Affiche de la campagne de #Douma4 (les 4 de Douma) pour demander la libération des 4 activistes des droits de l'homme et représentants de l'opposition au régime, enlevés par des militants islamistes. Il est écrit: “Celui qui kidnappe un rebelle est un traitre.”

Afin de mieux comprendre la situation, laissez-moi vous resituer  le contexte, la date et le lieu, et vous apporter quelques précisions.

La date:

7 octobre 2013. Il faisait nuit quand mon ami Abdulwahab Almulla, un artiste rebelle a été enlevé. Cela s'est passé à une époque où les enlèvements devenaient de plus en plus courants, avant que les Syriens aient entendu parler de l'Etat Islamique. C'était le 10ème enlèvement dont nous avions entendu parler. Et cette fois, nous n'avions pas affaire à des kidnappeurs inconnus comme précédemment au début de la guerre. Tout désignait clairement l'Etat Islamique.

En trois mois beaucoup de choses avaient changé. Les appareils photos des journalistes avaient disparu. Des hommes s'étaient laissé pousser la barbe. D'autres s'étaient mis à s'habiller comme les Afghans. Certains refusaient de parler de l'Etat Islamique quand d'autres montraient ouvertement leur soutien à ce groupe. Pour mieux comprendre cette période, il faut penser à ce que cela représente de voir tout le monde autour de soi vous éviter comme la peste, sans parler de la conviction profonde de risquer plus que tout autre, en tant qu'opposant, d'être enlevé, de vivre en fuite, passant d'une maison à une autre jusqu'à la Turquie, d'être à découvert et de savoir qu'ils connaissent tous vos déplacement et savent exactement où vous êtes.

Les participants:

Un groupe d'opposants amis, qui ont en commun le souvenir de ce qui les a protégés durant les durs moments du soulèvement, et qui se sont adaptés aux épreuves qu'ils ont supportées avec une grande dérision sur tout, et particulièrement sur eux-mêmes.

Ils se sont tous posé des questions sur la manière de se protéger, ils ont eu peur pour eux-mêmes et éprouvé beaucoup de tristesse pour Abdulwahab Almulla. Ils perdaient l'espoir de le revoir un jour: l'absence l'avalerait comme elle avait dévoré Abu Maryam, Samar, Mohammed. . . et  les autres.

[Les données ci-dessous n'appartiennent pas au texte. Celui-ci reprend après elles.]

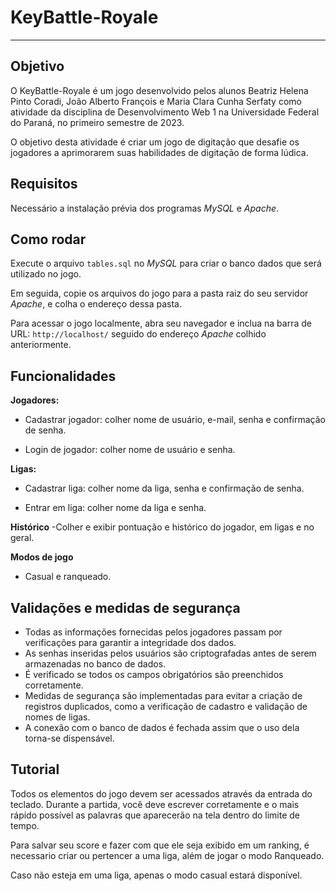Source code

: # KeyBattle-Royale
---

## Objetivo

O KeyBattle-Royale é um jogo desenvolvido pelos alunos Beatriz Helena Pinto Coradi, João Alberto François e Maria Clara Cunha Serfaty como atividade da disciplina de Desenvolvimento Web 1 na Universidade Federal do Paraná, no primeiro semestre de 2023. 

O objetivo desta atividade é criar um jogo de digitação que desafie os jogadores a aprimorarem suas habilidades de digitação de forma lúdica.


## Requisitos 

Necessário a instalação prévia dos programas _MySQL_ e _Apache_.


## Como rodar

Execute o arquivo `tables.sql` no _MySQL_ para criar o banco dados que será utilizado no jogo.

Em seguida, copie os arquivos do jogo para a pasta raiz do seu servidor _Apache_, e colha o endereço dessa pasta.

Para acessar o jogo localmente, abra seu navegador e inclua na barra de URL: `http://localhost/` seguido do endereço _Apache_ colhido anteriormente.


## Funcionalidades

**Jogadores:**
- Cadastrar jogador: colher nome de usuário, e-mail, senha e confirmação de senha.

- Login de jogador: colher nome de usuário e senha.

**Ligas:**
- Cadastrar liga: colher nome da liga, senha e confirmação de senha.

- Entrar em liga: colher nome da liga e senha.

**Histórico**
-Colher e exibir pontuação e histórico do jogador, em ligas e no geral.

**Modos de jogo**
- Casual e ranqueado.


## Validações e medidas de segurança

- Todas as informações fornecidas pelos jogadores passam por verificações para garantir a integridade dos dados.
- As senhas inseridas pelos usuários são criptografadas antes de serem armazenadas no banco de dados.
- É verificado se todos os campos obrigatórios são preenchidos corretamente.
- Medidas de segurança são implementadas para evitar a criação de registros duplicados, como a verificação de cadastro e validação de nomes de ligas.
- A conexão com o banco de dados é fechada assim que o uso dela torna-se dispensável.


## Tutorial

Todos os elementos do jogo devem ser acessados através da entrada do teclado.
Durante a partida, você deve escrever corretamente e o mais rápido possível as palavras que aparecerão na tela dentro do limite de tempo.

Para salvar seu score e fazer com que ele seja exibido em um ranking, é necessario criar ou pertencer a uma liga, além de jogar o modo Ranqueado.

Caso não esteja em uma liga, apenas o modo casual estará disponível.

A cette époque, les prisons de l'Etat Islamique étaient aussi mystérieuses que le Triangle des Bermudes, objets de spéculation, d'attente et de secret.

Le Lieu:

Une maison dans le quartier d'Almashha où nous nous retrouvions quand il y avait des coupures d'électricité pour discuter entre amis. Tout le monde avait la même question sur les lèvres: Qui sera le prochain, après Abdulwahab? Qui sera le prochain à être enlevé et à disparaître?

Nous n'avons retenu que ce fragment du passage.